What is needed:
The line containing "Según la normativa" marks the end; return exactly every line from the start of the records up to and including it, but no pictures.

** Opening Source information block **

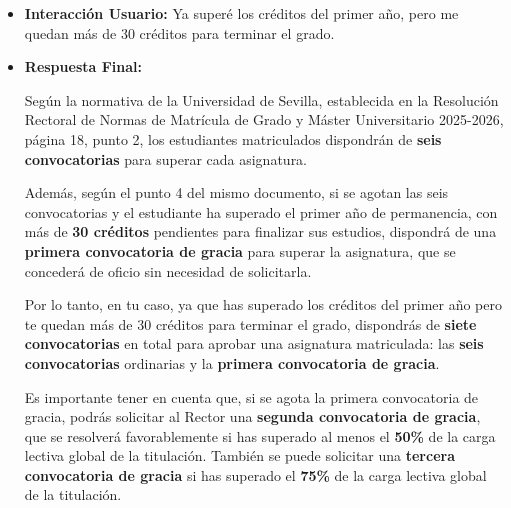 \documentclass{article}
\begin{document}
\begin{itemize}
\begin{itemize}
                Es importante tener en cuenta que, si se agota la \textbf{primera convocatoria de gracia}, el estudiante puede solicitar al Rector una \textbf{segunda convocatoria de gracia}, que se resolverá favorablemente si el estudiante ha superado al menos el \textbf{50\%} de la carga lectiva global de la titulación. También se puede solicitar una \textbf{tercera convocatoria de gracia} si el estudiante ha superado el \textbf{75\%} de la carga lectiva global de la titulación.

                En resumen, el número total de convocatorias para aprobar una asignatura puede variar dependiendo de la situación del estudiante, pero inicialmente se dispone de \textbf{seis convocatorias}, con la posibilidad de obtener convocatorias de gracia adicionales bajo ciertas condiciones.
          \item \textbf{Interacción Usuario:} Ya superé los créditos del primer año, pero me quedan más de 30 créditos para terminar el grado.
          \item \textbf{Respuesta Final:}

                Según la normativa de la Universidad de Sevilla, establecida en la Resolución Rectoral de Normas de Matrícula de Grado y Máster Universitario 2025-2026, página 18, punto 2, los estudiantes matriculados dispondrán de \textbf{seis convocatorias} para superar cada asignatura.

                Además, según el punto 4 del mismo documento, si se agotan las seis convocatorias y el estudiante ha superado el primer año de permanencia, con más de \textbf{30 créditos} pendientes para finalizar sus estudios, dispondrá de una \textbf{primera convocatoria de gracia} para superar la asignatura, que se concederá de oficio sin necesidad de solicitarla.

                Por lo tanto, en tu caso, ya que has superado los créditos del primer año pero te quedan más de 30 créditos para terminar el grado, dispondrás de \textbf{siete convocatorias} en total para aprobar una asignatura matriculada: las \textbf{seis convocatorias} ordinarias y la \textbf{primera convocatoria de gracia}.

                Es importante tener en cuenta que, si se agota la primera convocatoria de gracia, podrás solicitar al Rector una \textbf{segunda convocatoria de gracia}, que se resolverá favorablemente si has superado al menos el \textbf{50\%} de la carga lectiva global de la titulación. También se puede solicitar una \textbf{tercera convocatoria de gracia} si has superado el \textbf{75\%} de la carga lectiva global de la titulación.
        \end{itemize}



\end{itemize}
\end{document}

** Closing Source information block **

Result of the exercise:
 \documentclass{article}
\begin{document}
\begin{itemize}
\begin{itemize}
                Es importante tener en cuenta que, si se agota la \textbf{primera convocatoria de gracia}, el estudiante puede solicitar al Rector una \textbf{segunda convocatoria de gracia}, que se resolverá favorablemente si el estudiante ha superado al menos el \textbf{50\%} de la carga lectiva global de la titulación. También se puede solicitar una \textbf{tercera convocatoria de gracia} si el estudiante ha superado el \textbf{75\%} de la carga lectiva global de la titulación.

                En resumen, el número total de convocatorias para aprobar una asignatura puede variar dependiendo de la situación del estudiante, pero inicialmente se dispone de \textbf{seis convocatorias}, con la posibilidad de obtener convocatorias de gracia adicionales bajo ciertas condiciones.
          \item \textbf{Interacción Usuario:} Ya superé los créditos del primer año, pero me quedan más de 30 créditos para terminar el grado.
          \item \textbf{Respuesta Final:}

                Según la normativa de la Universidad de Sevilla, establecida en la Resolución Rectoral de Normas de Matrícula de Grado y Máster Universitario 2025-2026, página 18, punto 2, los estudiantes matriculados dispondrán de \textbf{seis convocatorias} para superar cada asignatura.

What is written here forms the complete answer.